Personal information
- Nickname: PatMac
- Nationality: English
- Born: Edward Patrick McAteer 17 March 1932 Birkenhead, England
- Died: 30 April 2009 (aged 77) Annapolis
- Weight: light middle/middle/light heavyweight

Boxing career

Boxing record
- Total fights: 57
- Wins: 49 (KO 24)
- Losses: 6 (KO 3)
- Draws: 2

= Pat McAteer =

English boxer (1932–2009)

Pat "PatMac" McAteer (17 March 1932 – 30 April 2009) born in Birkenhead was an English professional light middle/middle/light heavyweight boxer of the 1950s who won the British Boxing Board of Control (BBBofC) British middleweight title (between 16 June 1955 – 5 September 1957) and British Empire middleweight title (between 16 June 1955 – 27 March 1958 ) and was a challenger for the European Boxing Union (EBU) middleweight title against Charles Humez , his professional fighting weight varied from 154 lb, i.e. light middleweight to 161 lb, i.e. light heavyweight.

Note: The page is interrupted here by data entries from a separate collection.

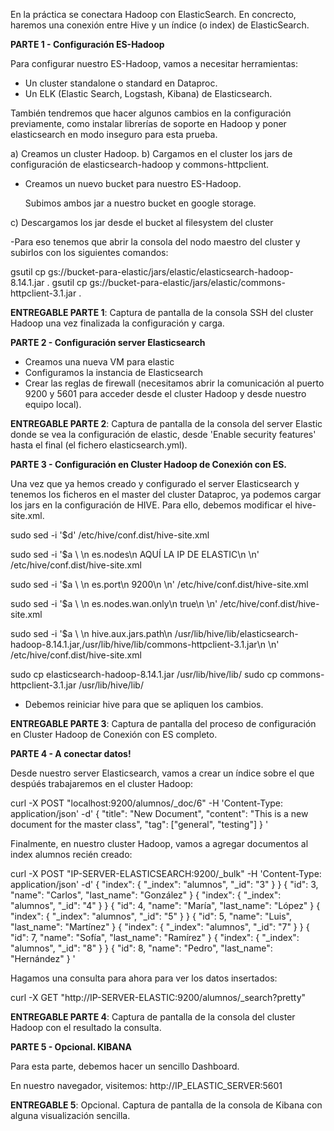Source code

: En la práctica se conectara Hadoop con ElasticSearch. En concrecto, haremos una conexión entre Hive y un índice (o index) de ElasticSearch.

**PARTE 1 - Configuración ES-Hadoop**

Para configurar nuestro ES-Hadoop, vamos a necesitar herramientas:

- Un cluster standalone o standard en Dataproc.
- Un ELK (Elastic Search, Logstash, Kibana) de Elasticsearch.

También tendremos que hacer algunos cambios en la configuración previamente, como instalar librerías de soporte en Hadoop y poner elasticsearch en modo inseguro 
para esta prueba.

a) Creamos un cluster Hadoop.
b) Cargamos en el cluster los jars de configuración de elasticsearch-hadoop y commons-httpclient.

- Creamos un nuevo bucket para nuestro ES-Hadoop.

  Subimos ambos jar a nuestro bucket en google storage.

c) Descargamos los jar desde el bucket al filesystem del cluster

-Para eso tenemos que abrir la consola del nodo maestro del cluster y subirlos con los siguientes comandos:

  gsutil cp gs://bucket-para-elastic/jars/elastic/elasticsearch-hadoop-8.14.1.jar .
  gsutil cp gs://bucket-para-elastic/jars/elastic/commons-httpclient-3.1.jar .

**ENTREGABLE PARTE 1**: Captura de pantalla de la consola SSH del cluster Hadoop una vez finalizada la configuración y carga.


**PARTE 2 - Configuración server Elasticsearch**

- Creamos una nueva VM para elastic
- Configuramos la instancia de Elasticsearch
- Crear las reglas de firewall (necesitamos abrir la comunicación al puerto 9200 y 5601 para acceder desde el cluster Hadoop y desde nuestro equipo local).

**ENTREGABLE PARTE 2**: Captura de pantalla de la consola del server Elastic donde se vea la configuración de elastic, desde 'Enable security features' hasta el final 
(el fichero elasticsearch.yml).


**PARTE 3 - Configuración en Cluster Hadoop de Conexión con ES.**

Una vez que ya hemos creado y configurado el server Elasticsearch y tenemos los ficheros en el master del cluster Dataproc, ya podemos cargar los jars en la configuración 
de HIVE. Para ello, debemos modificar el hive-site.xml.

sudo sed -i '$d' /etc/hive/conf.dist/hive-site.xml

sudo sed -i '$a \  <property>\n    <name>es.nodes</name>\n    <value>AQUÍ LA IP DE ELASTIC</value>\n  </property>\n' /etc/hive/conf.dist/hive-site.xml

sudo sed -i '$a \  <property>\n    <name>es.port</name>\n    <value>9200</value>\n  </property>\n' /etc/hive/conf.dist/hive-site.xml

sudo sed -i '$a \  <property>\n    <name>es.nodes.wan.only</name>\n    <value>true</value>\n  </property>\n' /etc/hive/conf.dist/hive-site.xml

sudo sed -i '$a \  <property>\n    <name>hive.aux.jars.path</name>\n   <value>/usr/lib/hive/lib/elasticsearch-hadoop-8.14.1.jar,/usr/lib/hive/lib/commons-httpclient-3.1.jar</value>\n  </property>\n</configuration>' /etc/hive/conf.dist/hive-site.xml

sudo cp elasticsearch-hadoop-8.14.1.jar /usr/lib/hive/lib/
sudo cp commons-httpclient-3.1.jar /usr/lib/hive/lib/

- Debemos reiniciar hive para que se apliquen los cambios.

**ENTREGABLE PARTE 3**: Captura de pantalla del proceso de configuración en Cluster Hadoop de Conexión con ES completo.


**PARTE 4 - A conectar datos!**

Desde nuestro server Elasticsearch, vamos a crear un índice sobre el que despúés trabajaremos en el cluster Hadoop:

curl -X POST "localhost:9200/alumnos/_doc/6" -H 'Content-Type: application/json' -d'
{
  "title": "New Document",
  "content": "This is a new document for the master class",
  "tag": ["general", "testing"]
}
'

Finalmente, en nuestro cluster Hadoop, vamos a agregar documentos al index alumnos recién creado:

curl -X POST "IP-SERVER-ELASTICSEARCH:9200/_bulk" -H 'Content-Type: application/json' -d'
{ "index": { "_index": "alumnos", "_id": "3" } }
{ "id": 3, "name": "Carlos", "last_name": "González" }
{ "index": { "_index": "alumnos", "_id": "4" } }
{ "id": 4, "name": "María", "last_name": "López" }
{ "index": { "_index": "alumnos", "_id": "5" } }
{ "id": 5, "name": "Luis", "last_name": "Martínez" }
{ "index": { "_index": "alumnos", "_id": "7" } }
{ "id": 7, "name": "Sofía", "last_name": "Ramírez" }
{ "index": { "_index": "alumnos", "_id": "8" } }
{ "id": 8, "name": "Pedro", "last_name": "Hernández" }
'

Hagamos una consulta para ahora para ver los datos insertados:

curl -X GET "http://IP-SERVER-ELASTIC:9200/alumnos/_search?pretty"

**ENTREGABLE PARTE 4**: Captura de pantalla de la consola del cluster Hadoop con el resultado la consulta.


**PARTE 5 - Opcional. KIBANA**

Para esta parte, debemos hacer un sencillo Dashboard.

En nuestro navegador, visitemos: http://IP_ELASTIC_SERVER:5601

**ENTREGABLE 5**: Opcional. Captura de pantalla de la consola de Kibana con alguna visualización sencilla.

==Genealogical information==
Pat McAteer was the younger brother of Michael J. "Mick" McAteer (birth registered October→December in Birkenhead district), and the boxer William R. "Billy" McAteer (birth registered July→September in Birkenhead district), the cousin of the boxer Les McAteer, and the uncle of association (soccer) footballer Jason McAteer.